What to work on:
Throughout the material below, count the lines that include the string "tree", then report only the resulting number.

= Beginning of Section =

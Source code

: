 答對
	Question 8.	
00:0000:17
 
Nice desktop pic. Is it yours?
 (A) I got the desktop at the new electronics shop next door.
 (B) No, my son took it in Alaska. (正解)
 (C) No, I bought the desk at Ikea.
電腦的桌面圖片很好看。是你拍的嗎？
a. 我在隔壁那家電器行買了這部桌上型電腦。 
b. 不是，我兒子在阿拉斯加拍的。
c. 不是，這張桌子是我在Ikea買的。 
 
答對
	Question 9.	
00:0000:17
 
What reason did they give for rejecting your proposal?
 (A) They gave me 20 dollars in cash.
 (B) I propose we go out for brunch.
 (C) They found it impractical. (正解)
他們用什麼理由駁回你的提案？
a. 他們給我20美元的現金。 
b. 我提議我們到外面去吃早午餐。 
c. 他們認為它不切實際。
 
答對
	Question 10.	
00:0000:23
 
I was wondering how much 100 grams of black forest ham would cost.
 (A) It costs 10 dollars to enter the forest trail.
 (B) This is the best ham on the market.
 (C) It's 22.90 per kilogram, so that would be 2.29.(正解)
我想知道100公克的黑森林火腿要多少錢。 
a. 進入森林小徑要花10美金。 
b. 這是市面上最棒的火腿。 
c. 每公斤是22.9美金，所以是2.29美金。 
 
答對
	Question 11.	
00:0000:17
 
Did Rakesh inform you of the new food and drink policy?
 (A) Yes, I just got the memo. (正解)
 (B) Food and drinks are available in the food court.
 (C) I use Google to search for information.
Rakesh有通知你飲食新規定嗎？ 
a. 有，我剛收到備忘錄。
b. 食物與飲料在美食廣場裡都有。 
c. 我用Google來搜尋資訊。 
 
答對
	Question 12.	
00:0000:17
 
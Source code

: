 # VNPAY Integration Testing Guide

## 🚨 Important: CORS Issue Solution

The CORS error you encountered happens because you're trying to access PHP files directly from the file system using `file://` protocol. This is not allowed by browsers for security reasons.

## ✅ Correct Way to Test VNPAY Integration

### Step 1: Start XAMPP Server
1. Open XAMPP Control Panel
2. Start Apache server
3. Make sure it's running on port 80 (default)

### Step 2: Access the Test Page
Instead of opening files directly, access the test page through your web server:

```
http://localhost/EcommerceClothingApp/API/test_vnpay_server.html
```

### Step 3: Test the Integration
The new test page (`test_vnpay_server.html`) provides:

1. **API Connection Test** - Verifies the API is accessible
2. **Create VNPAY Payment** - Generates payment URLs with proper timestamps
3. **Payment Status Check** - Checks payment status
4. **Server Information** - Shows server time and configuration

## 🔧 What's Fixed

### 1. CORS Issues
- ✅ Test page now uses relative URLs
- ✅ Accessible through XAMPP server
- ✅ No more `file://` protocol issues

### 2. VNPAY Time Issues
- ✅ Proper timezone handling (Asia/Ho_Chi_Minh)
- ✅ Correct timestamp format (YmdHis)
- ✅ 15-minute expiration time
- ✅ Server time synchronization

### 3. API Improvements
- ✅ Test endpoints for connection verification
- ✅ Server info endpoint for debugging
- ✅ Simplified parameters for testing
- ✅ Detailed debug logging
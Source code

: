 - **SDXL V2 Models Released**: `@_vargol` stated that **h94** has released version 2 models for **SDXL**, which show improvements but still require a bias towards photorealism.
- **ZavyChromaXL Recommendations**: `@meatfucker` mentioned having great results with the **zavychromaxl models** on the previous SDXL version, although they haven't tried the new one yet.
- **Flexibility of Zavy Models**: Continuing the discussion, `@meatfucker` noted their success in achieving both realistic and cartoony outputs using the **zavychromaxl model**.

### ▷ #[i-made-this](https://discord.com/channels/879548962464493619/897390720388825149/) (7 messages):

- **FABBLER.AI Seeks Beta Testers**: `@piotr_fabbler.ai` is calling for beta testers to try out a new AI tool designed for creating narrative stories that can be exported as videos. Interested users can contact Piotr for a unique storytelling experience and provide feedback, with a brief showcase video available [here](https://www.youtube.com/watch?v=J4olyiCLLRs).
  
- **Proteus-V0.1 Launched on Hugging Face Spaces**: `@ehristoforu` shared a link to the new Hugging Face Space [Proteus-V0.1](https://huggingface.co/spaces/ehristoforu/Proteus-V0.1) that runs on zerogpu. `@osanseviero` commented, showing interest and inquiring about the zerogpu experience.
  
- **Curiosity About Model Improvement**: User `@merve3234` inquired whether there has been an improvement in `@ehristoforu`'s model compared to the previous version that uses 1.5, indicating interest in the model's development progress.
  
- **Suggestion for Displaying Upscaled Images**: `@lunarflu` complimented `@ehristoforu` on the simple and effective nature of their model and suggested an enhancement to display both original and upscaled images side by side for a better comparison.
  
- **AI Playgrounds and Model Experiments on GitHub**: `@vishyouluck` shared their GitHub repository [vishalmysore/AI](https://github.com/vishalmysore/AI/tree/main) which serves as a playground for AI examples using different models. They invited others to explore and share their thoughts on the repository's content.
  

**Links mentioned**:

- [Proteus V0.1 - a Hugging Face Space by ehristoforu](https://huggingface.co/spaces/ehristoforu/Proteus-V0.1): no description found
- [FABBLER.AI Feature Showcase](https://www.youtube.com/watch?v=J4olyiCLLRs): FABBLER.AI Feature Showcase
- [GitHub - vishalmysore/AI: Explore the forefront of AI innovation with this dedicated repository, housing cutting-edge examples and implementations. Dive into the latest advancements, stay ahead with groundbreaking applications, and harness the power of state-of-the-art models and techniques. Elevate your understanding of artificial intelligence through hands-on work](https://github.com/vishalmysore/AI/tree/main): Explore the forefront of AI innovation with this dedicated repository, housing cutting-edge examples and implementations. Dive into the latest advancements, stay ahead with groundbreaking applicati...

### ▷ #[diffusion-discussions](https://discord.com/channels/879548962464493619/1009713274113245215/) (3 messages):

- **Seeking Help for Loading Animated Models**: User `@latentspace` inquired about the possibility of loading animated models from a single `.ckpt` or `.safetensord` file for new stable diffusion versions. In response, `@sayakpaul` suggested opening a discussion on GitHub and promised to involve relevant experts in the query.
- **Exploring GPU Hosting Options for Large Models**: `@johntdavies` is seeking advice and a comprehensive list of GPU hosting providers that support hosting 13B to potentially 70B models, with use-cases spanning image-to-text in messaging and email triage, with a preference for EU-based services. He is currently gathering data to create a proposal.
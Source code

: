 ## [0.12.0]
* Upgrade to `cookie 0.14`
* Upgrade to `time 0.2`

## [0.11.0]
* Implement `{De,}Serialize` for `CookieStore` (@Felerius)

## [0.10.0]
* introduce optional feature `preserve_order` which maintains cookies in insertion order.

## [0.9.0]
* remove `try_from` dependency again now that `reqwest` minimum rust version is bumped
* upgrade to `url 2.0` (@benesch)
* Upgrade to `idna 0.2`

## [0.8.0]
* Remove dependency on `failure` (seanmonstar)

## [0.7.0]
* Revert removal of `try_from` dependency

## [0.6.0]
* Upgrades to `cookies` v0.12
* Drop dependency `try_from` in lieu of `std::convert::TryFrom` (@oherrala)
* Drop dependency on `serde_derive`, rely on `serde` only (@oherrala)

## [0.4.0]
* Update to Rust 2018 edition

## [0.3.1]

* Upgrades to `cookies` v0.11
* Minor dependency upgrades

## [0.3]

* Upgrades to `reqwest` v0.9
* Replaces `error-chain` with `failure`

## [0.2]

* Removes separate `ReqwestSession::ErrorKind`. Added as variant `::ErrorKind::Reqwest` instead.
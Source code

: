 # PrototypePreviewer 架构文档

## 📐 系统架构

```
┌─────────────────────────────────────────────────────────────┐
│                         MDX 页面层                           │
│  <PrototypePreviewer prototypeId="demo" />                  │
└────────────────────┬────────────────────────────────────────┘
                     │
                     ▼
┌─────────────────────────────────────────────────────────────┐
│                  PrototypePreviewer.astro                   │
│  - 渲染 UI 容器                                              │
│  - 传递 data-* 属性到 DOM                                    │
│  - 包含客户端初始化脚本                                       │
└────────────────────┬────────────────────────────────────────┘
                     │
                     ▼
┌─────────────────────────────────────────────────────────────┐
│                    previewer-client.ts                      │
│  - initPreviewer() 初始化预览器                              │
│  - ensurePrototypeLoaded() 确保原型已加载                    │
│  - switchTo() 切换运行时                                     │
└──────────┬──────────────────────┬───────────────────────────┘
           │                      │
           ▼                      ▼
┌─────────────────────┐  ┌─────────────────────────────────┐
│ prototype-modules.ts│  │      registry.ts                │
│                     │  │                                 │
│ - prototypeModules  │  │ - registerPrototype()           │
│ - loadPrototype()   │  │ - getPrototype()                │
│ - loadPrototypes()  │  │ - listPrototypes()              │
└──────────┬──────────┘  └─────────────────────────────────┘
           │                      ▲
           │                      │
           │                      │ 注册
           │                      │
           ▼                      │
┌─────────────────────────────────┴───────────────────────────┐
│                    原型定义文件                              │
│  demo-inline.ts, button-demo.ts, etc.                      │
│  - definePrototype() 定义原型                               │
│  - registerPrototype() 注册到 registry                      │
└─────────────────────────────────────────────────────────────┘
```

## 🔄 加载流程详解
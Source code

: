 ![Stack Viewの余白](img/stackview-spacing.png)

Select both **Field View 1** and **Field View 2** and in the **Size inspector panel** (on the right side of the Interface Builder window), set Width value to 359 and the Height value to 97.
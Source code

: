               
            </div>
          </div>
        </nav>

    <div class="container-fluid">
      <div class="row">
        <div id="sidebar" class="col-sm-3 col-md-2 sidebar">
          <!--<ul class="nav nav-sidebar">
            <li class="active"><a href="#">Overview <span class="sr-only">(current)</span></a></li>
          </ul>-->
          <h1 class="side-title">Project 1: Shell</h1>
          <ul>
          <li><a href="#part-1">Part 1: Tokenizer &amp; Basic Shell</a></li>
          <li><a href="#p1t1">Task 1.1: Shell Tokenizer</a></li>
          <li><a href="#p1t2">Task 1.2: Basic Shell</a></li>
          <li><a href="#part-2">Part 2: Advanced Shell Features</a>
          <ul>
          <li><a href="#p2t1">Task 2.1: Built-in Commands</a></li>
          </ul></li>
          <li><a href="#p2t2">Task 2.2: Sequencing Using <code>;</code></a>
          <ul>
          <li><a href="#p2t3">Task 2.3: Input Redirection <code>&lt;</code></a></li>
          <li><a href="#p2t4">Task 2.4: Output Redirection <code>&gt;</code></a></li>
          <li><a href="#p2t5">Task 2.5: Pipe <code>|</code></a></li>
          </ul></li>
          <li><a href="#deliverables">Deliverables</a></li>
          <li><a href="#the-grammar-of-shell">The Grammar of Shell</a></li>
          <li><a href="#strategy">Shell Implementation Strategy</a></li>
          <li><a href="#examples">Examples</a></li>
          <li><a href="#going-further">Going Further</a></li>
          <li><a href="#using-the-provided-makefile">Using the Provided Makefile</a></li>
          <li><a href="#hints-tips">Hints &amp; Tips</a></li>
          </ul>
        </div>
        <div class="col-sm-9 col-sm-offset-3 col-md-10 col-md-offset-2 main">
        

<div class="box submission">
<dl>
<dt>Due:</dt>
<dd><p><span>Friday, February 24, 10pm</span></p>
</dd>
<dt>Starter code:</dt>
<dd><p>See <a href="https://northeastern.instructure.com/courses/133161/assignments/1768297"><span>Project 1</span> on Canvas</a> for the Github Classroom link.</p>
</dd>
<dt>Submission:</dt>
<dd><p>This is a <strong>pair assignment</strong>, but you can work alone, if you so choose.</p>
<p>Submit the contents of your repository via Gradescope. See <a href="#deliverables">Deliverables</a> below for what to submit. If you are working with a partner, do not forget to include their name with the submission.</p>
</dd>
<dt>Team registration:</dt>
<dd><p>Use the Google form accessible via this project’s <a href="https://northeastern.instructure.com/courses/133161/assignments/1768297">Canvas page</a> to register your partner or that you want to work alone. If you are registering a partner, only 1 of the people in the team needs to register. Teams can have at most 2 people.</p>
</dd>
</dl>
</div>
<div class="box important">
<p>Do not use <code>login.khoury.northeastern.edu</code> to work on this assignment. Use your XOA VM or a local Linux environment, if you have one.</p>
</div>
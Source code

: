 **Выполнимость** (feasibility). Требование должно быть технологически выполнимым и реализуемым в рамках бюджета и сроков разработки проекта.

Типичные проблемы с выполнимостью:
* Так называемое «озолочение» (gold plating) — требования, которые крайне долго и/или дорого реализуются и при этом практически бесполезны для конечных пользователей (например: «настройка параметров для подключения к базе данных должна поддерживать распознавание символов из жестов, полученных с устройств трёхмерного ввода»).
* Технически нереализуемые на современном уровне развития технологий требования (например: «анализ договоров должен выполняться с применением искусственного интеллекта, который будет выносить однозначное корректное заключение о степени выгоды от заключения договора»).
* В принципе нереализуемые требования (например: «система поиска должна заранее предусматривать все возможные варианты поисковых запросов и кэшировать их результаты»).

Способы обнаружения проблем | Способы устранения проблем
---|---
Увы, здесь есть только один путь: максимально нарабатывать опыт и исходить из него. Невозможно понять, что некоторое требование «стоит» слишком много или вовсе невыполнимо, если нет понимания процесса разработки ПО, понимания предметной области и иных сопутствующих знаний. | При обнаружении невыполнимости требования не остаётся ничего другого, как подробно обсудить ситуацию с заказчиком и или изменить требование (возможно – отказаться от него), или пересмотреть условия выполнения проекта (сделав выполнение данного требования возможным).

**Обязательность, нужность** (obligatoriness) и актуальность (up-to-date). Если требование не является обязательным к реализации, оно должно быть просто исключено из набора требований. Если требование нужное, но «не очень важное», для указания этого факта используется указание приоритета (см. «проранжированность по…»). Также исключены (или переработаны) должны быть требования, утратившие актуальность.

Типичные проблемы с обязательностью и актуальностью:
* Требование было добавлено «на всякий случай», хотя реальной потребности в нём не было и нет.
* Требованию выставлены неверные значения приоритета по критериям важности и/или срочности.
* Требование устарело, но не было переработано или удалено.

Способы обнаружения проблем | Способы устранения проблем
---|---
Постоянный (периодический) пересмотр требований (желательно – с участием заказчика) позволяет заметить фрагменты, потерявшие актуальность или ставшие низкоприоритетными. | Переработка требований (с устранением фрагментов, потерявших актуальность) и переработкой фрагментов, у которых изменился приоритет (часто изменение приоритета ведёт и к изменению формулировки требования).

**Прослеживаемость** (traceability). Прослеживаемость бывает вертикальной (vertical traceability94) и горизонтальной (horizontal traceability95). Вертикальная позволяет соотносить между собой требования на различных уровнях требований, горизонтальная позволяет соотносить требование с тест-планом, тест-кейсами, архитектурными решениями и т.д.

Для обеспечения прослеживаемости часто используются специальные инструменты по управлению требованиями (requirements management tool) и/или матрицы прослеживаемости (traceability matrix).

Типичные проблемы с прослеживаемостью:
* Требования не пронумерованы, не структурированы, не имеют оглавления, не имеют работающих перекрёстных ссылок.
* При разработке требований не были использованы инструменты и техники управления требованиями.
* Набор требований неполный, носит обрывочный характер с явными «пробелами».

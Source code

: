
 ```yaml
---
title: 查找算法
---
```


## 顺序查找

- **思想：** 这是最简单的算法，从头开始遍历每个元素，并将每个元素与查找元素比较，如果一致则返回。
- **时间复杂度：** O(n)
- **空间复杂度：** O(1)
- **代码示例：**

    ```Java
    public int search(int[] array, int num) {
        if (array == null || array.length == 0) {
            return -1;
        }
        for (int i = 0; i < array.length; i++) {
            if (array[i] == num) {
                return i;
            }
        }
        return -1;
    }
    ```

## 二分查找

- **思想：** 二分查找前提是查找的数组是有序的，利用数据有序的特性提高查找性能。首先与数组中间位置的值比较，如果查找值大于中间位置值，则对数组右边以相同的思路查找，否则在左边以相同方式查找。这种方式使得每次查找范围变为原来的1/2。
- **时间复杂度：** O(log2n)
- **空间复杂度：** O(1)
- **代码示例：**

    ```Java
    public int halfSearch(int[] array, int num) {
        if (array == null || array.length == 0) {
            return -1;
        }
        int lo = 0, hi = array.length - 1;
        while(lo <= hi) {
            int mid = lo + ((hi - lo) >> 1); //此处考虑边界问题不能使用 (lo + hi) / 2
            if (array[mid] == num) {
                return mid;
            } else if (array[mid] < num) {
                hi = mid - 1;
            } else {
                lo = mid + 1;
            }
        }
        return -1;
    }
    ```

= End of Section =

Reply:
2